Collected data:
○ ○ ○ ○ ○ ○ ○

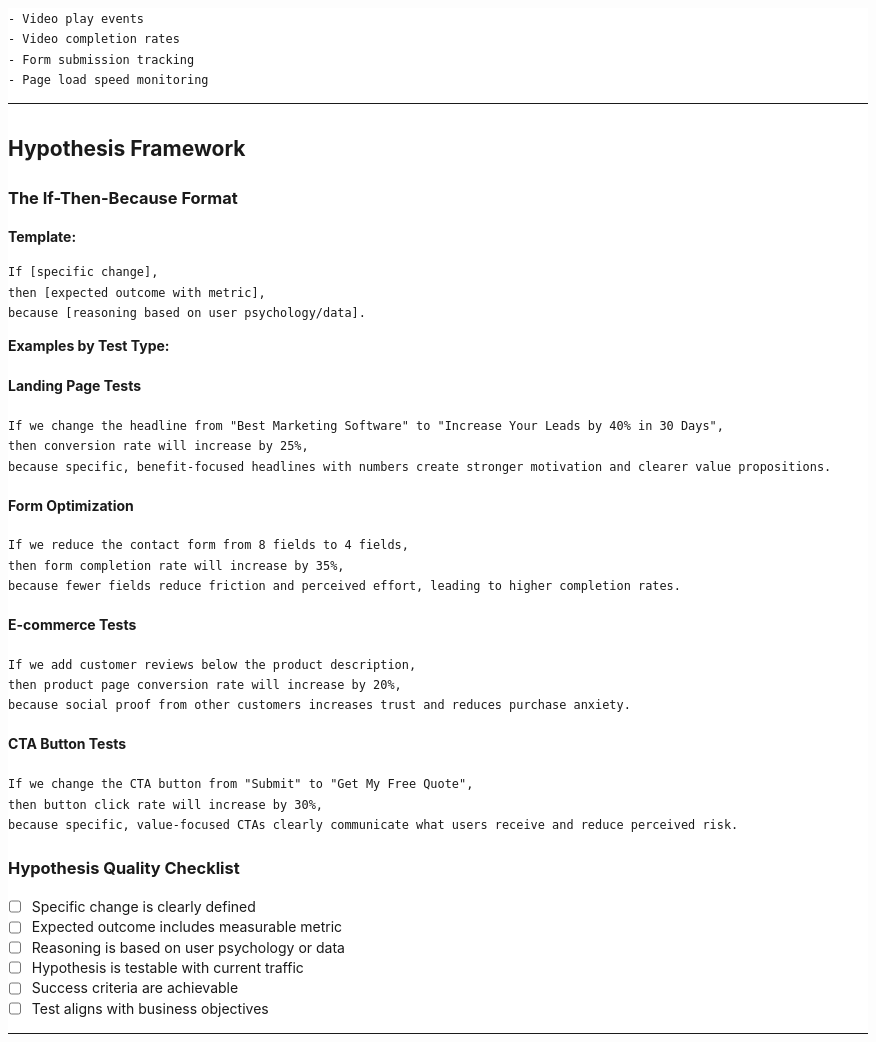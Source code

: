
```
- Video play events
- Video completion rates
- Form submission tracking
- Page load speed monitoring
```

---

## Hypothesis Framework

### The If-Then-Because Format

**Template:**
```
If [specific change],
then [expected outcome with metric],
because [reasoning based on user psychology/data].
```

**Examples by Test Type:**

#### Landing Page Tests
```
If we change the headline from "Best Marketing Software" to "Increase Your Leads by 40% in 30 Days",
then conversion rate will increase by 25%,
because specific, benefit-focused headlines with numbers create stronger motivation and clearer value propositions.
```

#### Form Optimization
```
If we reduce the contact form from 8 fields to 4 fields,
then form completion rate will increase by 35%,
because fewer fields reduce friction and perceived effort, leading to higher completion rates.
```

#### E-commerce Tests
```
If we add customer reviews below the product description,
then product page conversion rate will increase by 20%,
because social proof from other customers increases trust and reduces purchase anxiety.
```

#### CTA Button Tests
```
If we change the CTA button from "Submit" to "Get My Free Quote",
then button click rate will increase by 30%,
because specific, value-focused CTAs clearly communicate what users receive and reduce perceived risk.
```

### Hypothesis Quality Checklist
- [ ] Specific change is clearly defined
- [ ] Expected outcome includes measurable metric
- [ ] Reasoning is based on user psychology or data
- [ ] Hypothesis is testable with current traffic
- [ ] Success criteria are achievable
- [ ] Test aligns with business objectives

---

○ ○ ○ ○ ○ ○ ○

* Work to complete
Every record should come back exactly as it is, though none of the pictures should.

* Solution to this task
Source code

:
```
- Video play events
- Video completion rates
- Form submission tracking
- Page load speed monitoring
```

---

## Hypothesis Framework

### The If-Then-Because Format

**Template:**
```
If [specific change],
then [expected outcome with metric],
because [reasoning based on user psychology/data].
```

**Examples by Test Type:**

#### Landing Page Tests
```
If we change the headline from "Best Marketing Software" to "Increase Your Leads by 40% in 30 Days",
then conversion rate will increase by 25%,
because specific, benefit-focused headlines with numbers create stronger motivation and clearer value propositions.
```

#### Form Optimization
```
If we reduce the contact form from 8 fields to 4 fields,
then form completion rate will increase by 35%,
because fewer fields reduce friction and perceived effort, leading to higher completion rates.
```

#### E-commerce Tests
```
If we add customer reviews below the product description,
then product page conversion rate will increase by 20%,
because social proof from other customers increases trust and reduces purchase anxiety.
```

#### CTA Button Tests
```
If we change the CTA button from "Submit" to "Get My Free Quote",
then button click rate will increase by 30%,
because specific, value-focused CTAs clearly communicate what users receive and reduce perceived risk.
```

### Hypothesis Quality Checklist
- [ ] Specific change is clearly defined
- [ ] Expected outcome includes measurable metric
- [ ] Reasoning is based on user psychology or data
- [ ] Hypothesis is testable with current traffic
- [ ] Success criteria are achievable
- [ ] Test aligns with business objectives

---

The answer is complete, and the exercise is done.